Other DMP template options#

The NOAA DMP Template in the Data Management Directives Handbook has 8 required sections:
1. General Description of Data to be Acquired and Managed
2. Point of Contact for this Data Management Plan (author or maintainer)
3. Responsible Party for Data Management -- Who is responsible for ensuring the proper management of the data produced?
4. Resources -- Programs must identify resources within their own budget for managing the data they produce.
5. Data Lineage and Quality -- Follows NOAA Information Quality Guidelines on the quality, objectivity, utility, and integrity of information which it disseminates.
6. Data Documentation
7. Data Access
8. Data Preservation and Protection

Alternative external DMP template: NMDC Omics Data Management guide and accompanying DMPTool to generate a template, which has 6 sections:
1. Data Policy Compliance -- Identify any published data policies with which the project will comply, including the Data and Sample Policy of your primary funder as well as other policies that may be relevant if the project is part of a larger coordinated research program.
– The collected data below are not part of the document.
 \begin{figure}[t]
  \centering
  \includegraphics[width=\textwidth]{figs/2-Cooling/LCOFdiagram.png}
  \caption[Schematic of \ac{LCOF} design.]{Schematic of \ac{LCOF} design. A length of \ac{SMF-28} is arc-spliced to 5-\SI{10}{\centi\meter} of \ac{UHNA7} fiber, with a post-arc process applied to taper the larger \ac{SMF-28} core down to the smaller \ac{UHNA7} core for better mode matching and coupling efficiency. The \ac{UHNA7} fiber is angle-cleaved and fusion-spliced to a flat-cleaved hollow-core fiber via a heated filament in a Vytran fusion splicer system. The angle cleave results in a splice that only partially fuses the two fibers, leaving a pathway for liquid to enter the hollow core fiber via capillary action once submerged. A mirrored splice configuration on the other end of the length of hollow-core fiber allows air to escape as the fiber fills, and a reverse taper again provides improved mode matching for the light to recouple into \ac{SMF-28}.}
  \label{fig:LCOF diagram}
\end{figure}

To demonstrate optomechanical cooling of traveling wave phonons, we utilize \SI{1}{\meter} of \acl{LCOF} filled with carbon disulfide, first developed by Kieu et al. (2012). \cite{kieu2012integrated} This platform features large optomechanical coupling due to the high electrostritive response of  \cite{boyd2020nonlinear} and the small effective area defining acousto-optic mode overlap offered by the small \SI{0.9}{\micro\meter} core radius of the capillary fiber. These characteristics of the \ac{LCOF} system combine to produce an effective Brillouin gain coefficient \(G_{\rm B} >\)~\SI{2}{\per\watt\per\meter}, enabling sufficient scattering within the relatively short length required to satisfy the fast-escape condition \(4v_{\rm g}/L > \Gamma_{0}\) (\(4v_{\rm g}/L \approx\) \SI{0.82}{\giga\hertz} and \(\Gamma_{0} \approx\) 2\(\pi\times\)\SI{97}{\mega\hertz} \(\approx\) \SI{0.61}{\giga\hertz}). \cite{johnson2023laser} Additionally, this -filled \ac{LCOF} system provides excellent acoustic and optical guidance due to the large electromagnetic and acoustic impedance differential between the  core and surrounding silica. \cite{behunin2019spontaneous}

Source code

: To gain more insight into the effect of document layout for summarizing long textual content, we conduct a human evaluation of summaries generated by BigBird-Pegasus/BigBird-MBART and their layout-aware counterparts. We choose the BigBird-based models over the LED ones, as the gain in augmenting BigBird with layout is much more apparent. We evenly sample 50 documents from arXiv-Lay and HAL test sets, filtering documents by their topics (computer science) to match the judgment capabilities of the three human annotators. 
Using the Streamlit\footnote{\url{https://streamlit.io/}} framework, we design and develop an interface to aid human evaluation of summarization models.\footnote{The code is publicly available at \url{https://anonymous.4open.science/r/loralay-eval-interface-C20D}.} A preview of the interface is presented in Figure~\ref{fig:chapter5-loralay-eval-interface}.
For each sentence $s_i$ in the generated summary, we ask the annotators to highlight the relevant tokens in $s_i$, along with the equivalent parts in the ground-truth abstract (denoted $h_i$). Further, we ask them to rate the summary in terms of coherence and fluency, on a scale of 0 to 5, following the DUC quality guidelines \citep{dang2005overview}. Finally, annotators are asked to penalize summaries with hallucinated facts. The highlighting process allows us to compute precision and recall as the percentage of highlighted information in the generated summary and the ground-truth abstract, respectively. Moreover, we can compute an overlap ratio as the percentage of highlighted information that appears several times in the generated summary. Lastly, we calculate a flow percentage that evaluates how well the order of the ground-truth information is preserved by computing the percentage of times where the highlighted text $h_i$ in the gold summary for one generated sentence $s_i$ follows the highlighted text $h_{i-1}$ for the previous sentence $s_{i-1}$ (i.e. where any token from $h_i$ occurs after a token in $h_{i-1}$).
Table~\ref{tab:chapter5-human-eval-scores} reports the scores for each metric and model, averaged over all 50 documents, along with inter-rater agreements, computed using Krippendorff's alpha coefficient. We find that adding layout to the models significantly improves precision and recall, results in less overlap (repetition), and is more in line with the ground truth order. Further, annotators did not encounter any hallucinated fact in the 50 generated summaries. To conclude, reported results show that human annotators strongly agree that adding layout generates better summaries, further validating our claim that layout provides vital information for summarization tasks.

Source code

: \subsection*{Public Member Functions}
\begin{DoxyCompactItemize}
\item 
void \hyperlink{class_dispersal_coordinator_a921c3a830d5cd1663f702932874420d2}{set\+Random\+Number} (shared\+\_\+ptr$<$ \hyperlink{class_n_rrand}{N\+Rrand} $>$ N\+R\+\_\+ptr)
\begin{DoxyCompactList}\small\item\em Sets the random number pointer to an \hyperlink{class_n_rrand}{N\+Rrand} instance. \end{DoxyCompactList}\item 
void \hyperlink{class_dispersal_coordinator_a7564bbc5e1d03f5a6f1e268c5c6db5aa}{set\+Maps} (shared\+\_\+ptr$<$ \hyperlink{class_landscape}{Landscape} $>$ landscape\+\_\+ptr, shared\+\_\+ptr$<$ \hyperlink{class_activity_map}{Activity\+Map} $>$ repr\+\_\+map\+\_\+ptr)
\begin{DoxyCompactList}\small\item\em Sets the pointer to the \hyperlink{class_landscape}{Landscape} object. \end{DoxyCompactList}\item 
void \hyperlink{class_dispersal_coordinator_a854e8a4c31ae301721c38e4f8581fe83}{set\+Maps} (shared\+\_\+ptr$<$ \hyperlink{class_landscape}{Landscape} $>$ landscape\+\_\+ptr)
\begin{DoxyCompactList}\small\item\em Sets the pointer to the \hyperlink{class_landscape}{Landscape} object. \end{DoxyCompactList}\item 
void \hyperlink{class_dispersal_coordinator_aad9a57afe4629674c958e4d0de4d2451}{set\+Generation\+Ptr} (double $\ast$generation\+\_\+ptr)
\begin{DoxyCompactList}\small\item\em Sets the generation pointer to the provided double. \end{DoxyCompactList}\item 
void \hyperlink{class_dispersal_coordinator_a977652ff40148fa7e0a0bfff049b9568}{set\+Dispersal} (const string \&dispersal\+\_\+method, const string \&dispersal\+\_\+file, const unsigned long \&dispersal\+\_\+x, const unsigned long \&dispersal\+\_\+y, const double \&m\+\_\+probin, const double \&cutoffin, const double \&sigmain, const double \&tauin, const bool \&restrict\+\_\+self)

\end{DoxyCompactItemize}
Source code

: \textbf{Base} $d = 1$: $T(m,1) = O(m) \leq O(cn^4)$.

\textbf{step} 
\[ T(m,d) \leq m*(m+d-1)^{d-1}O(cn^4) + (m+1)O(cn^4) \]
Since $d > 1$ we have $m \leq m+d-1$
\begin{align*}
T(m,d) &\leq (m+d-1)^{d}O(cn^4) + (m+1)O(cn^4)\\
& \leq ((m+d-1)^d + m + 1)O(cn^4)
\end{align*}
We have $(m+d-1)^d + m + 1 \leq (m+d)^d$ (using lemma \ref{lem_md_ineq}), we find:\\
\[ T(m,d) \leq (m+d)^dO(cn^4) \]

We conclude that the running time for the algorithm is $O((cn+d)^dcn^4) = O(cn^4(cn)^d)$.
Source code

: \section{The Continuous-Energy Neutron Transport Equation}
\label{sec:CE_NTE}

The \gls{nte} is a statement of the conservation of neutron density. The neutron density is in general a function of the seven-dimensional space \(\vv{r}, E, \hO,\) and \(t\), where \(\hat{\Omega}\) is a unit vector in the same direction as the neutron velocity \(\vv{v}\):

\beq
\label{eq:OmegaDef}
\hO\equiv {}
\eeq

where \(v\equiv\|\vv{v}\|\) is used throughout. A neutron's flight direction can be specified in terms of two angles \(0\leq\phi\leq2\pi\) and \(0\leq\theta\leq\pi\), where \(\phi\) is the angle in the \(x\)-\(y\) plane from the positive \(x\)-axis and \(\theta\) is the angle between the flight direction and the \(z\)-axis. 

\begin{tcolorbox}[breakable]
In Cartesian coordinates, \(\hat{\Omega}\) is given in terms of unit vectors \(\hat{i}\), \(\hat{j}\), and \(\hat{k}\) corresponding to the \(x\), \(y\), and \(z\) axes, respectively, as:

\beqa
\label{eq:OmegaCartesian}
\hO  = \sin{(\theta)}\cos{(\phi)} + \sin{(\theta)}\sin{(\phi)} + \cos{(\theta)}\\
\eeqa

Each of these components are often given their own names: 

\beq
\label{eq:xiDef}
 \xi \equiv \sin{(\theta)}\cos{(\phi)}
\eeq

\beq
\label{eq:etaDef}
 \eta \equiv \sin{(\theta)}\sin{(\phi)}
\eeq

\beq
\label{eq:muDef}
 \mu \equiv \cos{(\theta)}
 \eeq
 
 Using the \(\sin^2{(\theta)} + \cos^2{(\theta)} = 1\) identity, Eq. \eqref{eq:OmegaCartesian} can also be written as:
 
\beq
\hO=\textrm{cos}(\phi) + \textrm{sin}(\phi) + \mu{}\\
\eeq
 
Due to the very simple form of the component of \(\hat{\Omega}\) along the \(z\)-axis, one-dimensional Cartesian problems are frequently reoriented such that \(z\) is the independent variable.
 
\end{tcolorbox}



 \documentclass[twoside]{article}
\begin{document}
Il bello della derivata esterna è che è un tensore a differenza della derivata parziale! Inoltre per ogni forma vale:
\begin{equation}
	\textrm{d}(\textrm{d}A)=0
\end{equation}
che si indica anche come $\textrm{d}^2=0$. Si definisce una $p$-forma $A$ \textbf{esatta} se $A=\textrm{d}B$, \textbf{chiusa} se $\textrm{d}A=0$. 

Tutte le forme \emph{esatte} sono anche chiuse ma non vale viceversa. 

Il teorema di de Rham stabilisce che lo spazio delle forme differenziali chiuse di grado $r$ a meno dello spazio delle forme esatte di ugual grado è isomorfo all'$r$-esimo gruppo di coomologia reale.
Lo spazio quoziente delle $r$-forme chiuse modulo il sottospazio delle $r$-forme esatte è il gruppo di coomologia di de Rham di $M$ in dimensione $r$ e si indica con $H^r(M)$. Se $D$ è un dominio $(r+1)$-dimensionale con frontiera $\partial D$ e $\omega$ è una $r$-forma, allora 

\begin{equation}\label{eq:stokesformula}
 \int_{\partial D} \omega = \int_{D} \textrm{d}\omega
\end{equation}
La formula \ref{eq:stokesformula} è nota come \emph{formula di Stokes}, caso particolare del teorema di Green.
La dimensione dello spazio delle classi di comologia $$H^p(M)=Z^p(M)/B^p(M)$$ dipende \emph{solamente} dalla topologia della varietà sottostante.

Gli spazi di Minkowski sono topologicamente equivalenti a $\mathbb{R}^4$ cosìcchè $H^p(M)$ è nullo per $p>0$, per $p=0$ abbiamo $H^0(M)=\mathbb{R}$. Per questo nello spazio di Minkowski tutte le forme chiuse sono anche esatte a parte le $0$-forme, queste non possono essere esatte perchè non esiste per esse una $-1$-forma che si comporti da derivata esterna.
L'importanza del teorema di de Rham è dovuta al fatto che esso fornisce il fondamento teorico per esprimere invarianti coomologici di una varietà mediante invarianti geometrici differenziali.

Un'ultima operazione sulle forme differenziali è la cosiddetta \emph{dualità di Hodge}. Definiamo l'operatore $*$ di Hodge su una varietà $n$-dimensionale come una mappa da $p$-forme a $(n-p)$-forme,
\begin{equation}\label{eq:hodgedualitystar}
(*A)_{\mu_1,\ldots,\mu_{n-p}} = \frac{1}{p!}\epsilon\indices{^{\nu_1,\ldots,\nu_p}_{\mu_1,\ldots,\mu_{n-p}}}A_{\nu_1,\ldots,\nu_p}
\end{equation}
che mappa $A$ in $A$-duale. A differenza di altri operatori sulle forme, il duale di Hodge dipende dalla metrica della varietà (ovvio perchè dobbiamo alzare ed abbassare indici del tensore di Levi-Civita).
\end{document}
2. Sample and Data Types -- Describe the data set including basic identification information, average size, volume of estimated number of data files produced
3. Data Standards and Formats -- This section communicates that you are aware of and will abide by community best practices whenever possible.
4. Roles and Responsibilities -- How your data management plan will be executed and ensures that your team’s data management responsibilities are clearly defined.
5. Data Dissemination and Archiving -- describes what the final data products will be and how you will protect data if applicable.
6. Data and Sample Preservation -- This section communicates the sustainability plan for your data, showing your funder that the data products will last after the completion of the project.